E poi, chissà perché, quando un artista diventa introspettivo si trasforma immancabilmente in un naturista sonoro. I brani si spogliano di tutto il superfluo, gli arrangiamenti si fanno scarni, crudi. Si torna all’essenza. Anzi, ci si rimane. Lo ha fatto Springsteen in un paio di album, lo fa Dylan da una vita, lo hanno fatto alcuni altri e adesso alla mailing list si è iscritta anche Björk.

Le demo sono embrioni che, in utero, sono nati prematuri, spinti al mondo da una forza propulsiva inarrestabile. Le canzoni di Vulnicura sono e-pistole sparate nell’etere con la forza dirompente del crack di un tuono.

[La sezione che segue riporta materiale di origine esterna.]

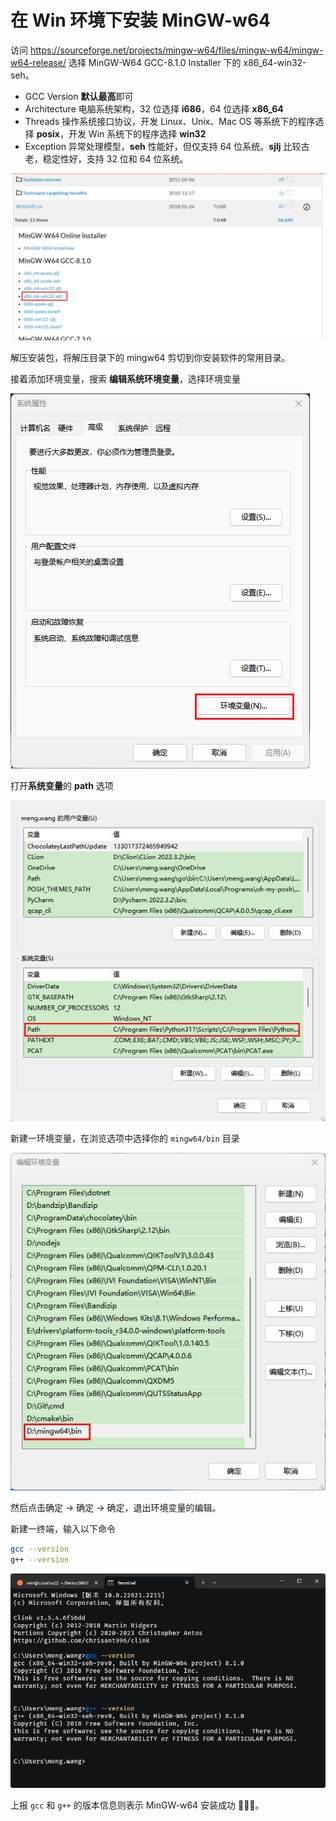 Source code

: # 在 Win 环境下安装 MinGW-w64

访问 https://sourceforge.net/projects/mingw-w64/files/mingw-w64/mingw-w64-release/ 选择 MinGW-W64 GCC-8.1.0 Installer 下的 x86_64-win32-seh。

- GCC Version **默认最高**即可
- Architecture 电脑系统架构，32 位选择 **i686**，64 位选择 **x86_64**
- Threads 操作系统接口协议，开发 Linux、Unix、Mac OS 等系统下的程序选择 **posix**，开发 Win 系统下的程序选择 **win32**
- Exception 异常处理模型，**seh** 性能好，但仅支持 64 位系统。**sjlj** 比较古老，稳定性好，支持 32 位和 64 位系统。 

![](../images/5.png)

解压安装包，将解压目录下的 mingw64 剪切到你安装软件的常用目录。

接着添加环境变量，搜索 **编辑系统环境变量**，选择环境变量

![](../images/6.png)

打开**系统变量**的 **path** 选项

![](../images/7.png)

新建一环境变量，在浏览选项中选择你的 `mingw64/bin` 目录

![](../images/8.png)

然后点击确定 -> 确定 -> 确定，退出环境变量的编辑。

新建一终端，输入以下命令

``` bash
gcc --version
g++ --version
```

![](../images/9.png)

上报 `gcc` 和 `g++` 的版本信息则表示 MinGW-w64 安装成功 🌹🌹🌹。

Björk ha arrangiato da sola gli archi che, insieme alla voce e alla batteria elettronica, sono gli unici elementi sonori che vestono i suoi rigurgiti creativi. Le parole sofferte, ventilate da una voce struggente, ci portano dentro la rottura della sua storia con l’artista Matthew Barney fino al punto da farci sentire intrusi incomodi. Sono frasi semplici che disegnano stati d’animo complessi, scritte a mano con una calligrafia incerta e tremolante. E’ un disco tormentato, difficile da ascoltare, monocorde, cupo. E’ un viaggio che porta la cantante islandese ad esorcizzare la propria sofferenza personale mortificando la sua privacy incurante del pubblico ludibrio. Non ci sono pezzi radiofonici, l’andamento è strappato, sincopato, inesorabilmente intrappolato in una monotonia pseudo liturgica.

Bene il coraggio e l’efficacia comunicativa. Ma, per questo genere di musica, bisogna essere predisposti geneticamente. Oppure, unica altra possibilità, quella di rimanere folgorati. E iniziare ad amare follemente la pubblicità tra un pezzo di talent show e l’altro.